**AIM OF THE EXERCISE**
Nothing but the listing below, retyped exactly, should appear in the answer.

**RECORDS SUPPLIED**
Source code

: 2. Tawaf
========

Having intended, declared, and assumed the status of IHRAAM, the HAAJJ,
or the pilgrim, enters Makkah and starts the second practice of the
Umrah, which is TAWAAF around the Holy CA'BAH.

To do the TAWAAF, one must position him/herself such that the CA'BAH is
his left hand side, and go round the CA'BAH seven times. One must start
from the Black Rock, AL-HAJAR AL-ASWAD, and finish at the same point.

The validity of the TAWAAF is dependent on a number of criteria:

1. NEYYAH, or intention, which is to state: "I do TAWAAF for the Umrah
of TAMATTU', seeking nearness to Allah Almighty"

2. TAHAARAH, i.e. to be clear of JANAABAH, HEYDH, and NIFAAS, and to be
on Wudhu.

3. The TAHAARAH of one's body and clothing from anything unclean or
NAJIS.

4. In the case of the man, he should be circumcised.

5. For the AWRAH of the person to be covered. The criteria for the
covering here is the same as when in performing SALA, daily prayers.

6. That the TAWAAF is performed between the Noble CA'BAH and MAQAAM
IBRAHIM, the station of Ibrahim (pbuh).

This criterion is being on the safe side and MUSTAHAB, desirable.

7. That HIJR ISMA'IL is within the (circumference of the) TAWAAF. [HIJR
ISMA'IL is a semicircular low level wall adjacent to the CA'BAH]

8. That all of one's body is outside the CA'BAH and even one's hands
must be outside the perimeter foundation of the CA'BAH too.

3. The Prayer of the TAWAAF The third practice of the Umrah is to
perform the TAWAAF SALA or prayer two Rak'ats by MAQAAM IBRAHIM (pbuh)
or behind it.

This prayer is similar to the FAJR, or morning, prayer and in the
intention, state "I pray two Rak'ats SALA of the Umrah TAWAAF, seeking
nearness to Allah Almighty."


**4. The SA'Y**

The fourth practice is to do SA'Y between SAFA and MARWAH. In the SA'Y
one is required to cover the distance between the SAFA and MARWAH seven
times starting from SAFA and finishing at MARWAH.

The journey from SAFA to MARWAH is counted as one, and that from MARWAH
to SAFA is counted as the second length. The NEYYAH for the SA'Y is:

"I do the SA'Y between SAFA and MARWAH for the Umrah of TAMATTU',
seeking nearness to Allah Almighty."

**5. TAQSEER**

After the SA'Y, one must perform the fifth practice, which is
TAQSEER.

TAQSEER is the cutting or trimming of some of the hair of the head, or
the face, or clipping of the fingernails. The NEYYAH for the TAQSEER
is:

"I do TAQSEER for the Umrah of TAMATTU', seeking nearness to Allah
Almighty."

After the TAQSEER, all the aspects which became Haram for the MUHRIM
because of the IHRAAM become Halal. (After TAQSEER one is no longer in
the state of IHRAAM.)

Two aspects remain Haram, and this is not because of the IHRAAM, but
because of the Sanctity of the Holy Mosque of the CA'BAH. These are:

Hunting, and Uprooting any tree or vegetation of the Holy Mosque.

**FINAL ANSWER**
Source code

: 2. Tawaf
========

Having intended, declared, and assumed the status of IHRAAM, the HAAJJ,
or the pilgrim, enters Makkah and starts the second practice of the
Umrah, which is TAWAAF around the Holy CA'BAH.

To do the TAWAAF, one must position him/herself such that the CA'BAH is
his left hand side, and go round the CA'BAH seven times. One must start
from the Black Rock, AL-HAJAR AL-ASWAD, and finish at the same point.

The validity of the TAWAAF is dependent on a number of criteria:

1. NEYYAH, or intention, which is to state: "I do TAWAAF for the Umrah
of TAMATTU', seeking nearness to Allah Almighty"

2. TAHAARAH, i.e. to be clear of JANAABAH, HEYDH, and NIFAAS, and to be
on Wudhu.

3. The TAHAARAH of one's body and clothing from anything unclean or
NAJIS.

4. In the case of the man, he should be circumcised.

5. For the AWRAH of the person to be covered. The criteria for the
covering here is the same as when in performing SALA, daily prayers.

6. That the TAWAAF is performed between the Noble CA'BAH and MAQAAM
IBRAHIM, the station of Ibrahim (pbuh).

This criterion is being on the safe side and MUSTAHAB, desirable.

7. That HIJR ISMA'IL is within the (circumference of the) TAWAAF. [HIJR
ISMA'IL is a semicircular low level wall adjacent to the CA'BAH]

8. That all of one's body is outside the CA'BAH and even one's hands
must be outside the perimeter foundation of the CA'BAH too.

3. The Prayer of the TAWAAF The third practice of the Umrah is to
perform the TAWAAF SALA or prayer two Rak'ats by MAQAAM IBRAHIM (pbuh)
or behind it.

This prayer is similar to the FAJR, or morning, prayer and in the
intention, state "I pray two Rak'ats SALA of the Umrah TAWAAF, seeking
nearness to Allah Almighty."


**4. The SA'Y**

The fourth practice is to do SA'Y between SAFA and MARWAH. In the SA'Y
one is required to cover the distance between the SAFA and MARWAH seven
times starting from SAFA and finishing at MARWAH.

The journey from SAFA to MARWAH is counted as one, and that from MARWAH
to SAFA is counted as the second length. The NEYYAH for the SA'Y is:

"I do the SA'Y between SAFA and MARWAH for the Umrah of TAMATTU',
seeking nearness to Allah Almighty."

**5. TAQSEER**

After the SA'Y, one must perform the fifth practice, which is
TAQSEER.

TAQSEER is the cutting or trimming of some of the hair of the head, or
the face, or clipping of the fingernails. The NEYYAH for the TAQSEER
is:

"I do TAQSEER for the Umrah of TAMATTU', seeking nearness to Allah
Almighty."

After the TAQSEER, all the aspects which became Haram for the MUHRIM
because of the IHRAAM become Halal. (After TAQSEER one is no longer in
the state of IHRAAM.)

Two aspects remain Haram, and this is not because of the IHRAAM, but
because of the Sanctity of the Holy Mosque of the CA'BAH. These are:

Hunting, and Uprooting any tree or vegetation of the Holy Mosque.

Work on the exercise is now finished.